Ah, but the wild sunflower,
wizened though it be,
is still insisting on yellow,
and the civilized zinnia
is still blushing mauve,
even when losing its head,
bless their calyxes.
2.
This summer the survivors
of The Class of '63
will gather at a faux plantation
in Western Pennsylvania
for what the committee has dubbed
"Our Last Big Reunion,"
meaning only informal sit-arounds
from here on out for the last of us,
no business casual, no honey-glazed ham,
no peach cobbler, no party boat tours
of the sprawling, shallow lake
that now floods the fields and the woods
where the last glacier stopped,
and where we parked with our dates.
3.
Am I going ?
Perhaps.
I wonder if she'll be there, the girl
with the honey-colored ponytail
that stunned me in first grade.
I hear she uses a walker these days.
Another who long inhabited my dreams
will not be there, I'm told, now confined to a chair.

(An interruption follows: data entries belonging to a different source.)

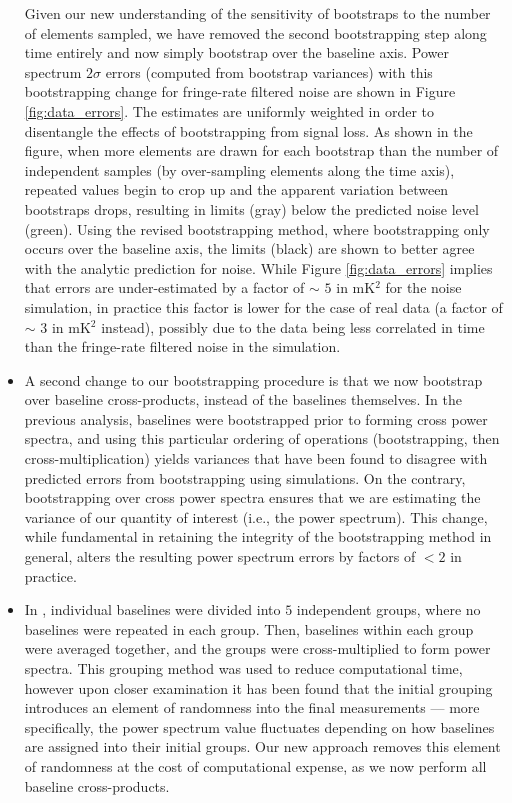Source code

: \documentclass[preprint2,numberedappendix,tighten]{aastex6}  %
\begin{document}
\begin{itemize}
{Given our new understanding of the sensitivity of bootstraps to the number of elements sampled, we have removed the second 
bootstrapping step along time entirely and now simply bootstrap over the baseline axis. Power spectrum $2\sigma$ errors (computed from bootstrap variances) with this bootstrapping change for fringe-rate filtered noise are shown in Figure 
\ref{fig:data_errors}. The estimates are uniformly weighted in order to disentangle the effects of bootstrapping from signal loss. As 
shown in the figure, when more elements are drawn for each bootstrap than the number of 
independent samples (by over-sampling elements along the time axis), repeated values begin to crop up and the apparent variation between bootstraps drops, resulting in limits (gray) below the predicted noise level (green). Using the revised bootstrapping method, where bootstrapping only occurs over the baseline axis, the limits (black) are shown to better agree with the analytic prediction for noise. While Figure \ref{fig:data_errors} implies that errors are under-estimated by a factor of $\sim$ $5$ in mK$^{2}$ for the noise simulation, in practice this factor is lower for the case of real data (a factor of $\sim$ $3$ in mK$^{2}$ instead), possibly due to the data being less correlated in time than the fringe-rate filtered noise in the simulation. }%

\item{A second change to our bootstrapping procedure is that we now bootstrap over baseline cross-products, instead of the baselines themselves. In the previous analysis, baselines were bootstrapped prior to forming cross power spectra, and using this particular ordering of operations (bootstrapping, then cross-multiplication) yields variances that have been found to disagree with predicted errors from bootstrapping using simulations. On the contrary, bootstrapping over cross power spectra ensures that we are estimating the variance of our quantity of interest (i.e., the power spectrum). This change, while fundamental in retaining the integrity of the bootstrapping method in general, alters the resulting power spectrum errors by factors of $<2$ in practice.}

\item{In , individual baselines were divided into $5$ independent groups, where no baselines were repeated in each group. Then, baselines within each group were averaged together, and the groups were cross-multiplied to form power spectra. This grouping method was used to reduce computational time, however upon closer examination it has been found that the initial grouping introduces an element of randomness into the final measurements --- more specifically, the power spectrum value fluctuates depending on how baselines are assigned into their initial groups. Our new approach removes this element of randomness at the cost of computational expense, as we now perform all baseline cross-products.}


\end{itemize}
\end{document}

And what of the ghosts of dead teammates,
the rangy shortstop and the quick centerfielder ?
How many lifetimes in a life ?
4.
So, which am I ?
Certainly the zinnia,
tame and losing its head.
Maybe I'll drop a few pounds and appear
to see myself in the faces of the others,
those fine old children, to remember myself
in the thrill of youth, first loves
with limitless futures, and the ultimate
disillusions we've all come to know.
Or maybe I'll stay where I'm settled,
half a century in these mountains,
for good or for ill, watching
the robins yank worms from the yard,
wild daisy, wild sunflower, wild solidago,
all of us in the same blue vase.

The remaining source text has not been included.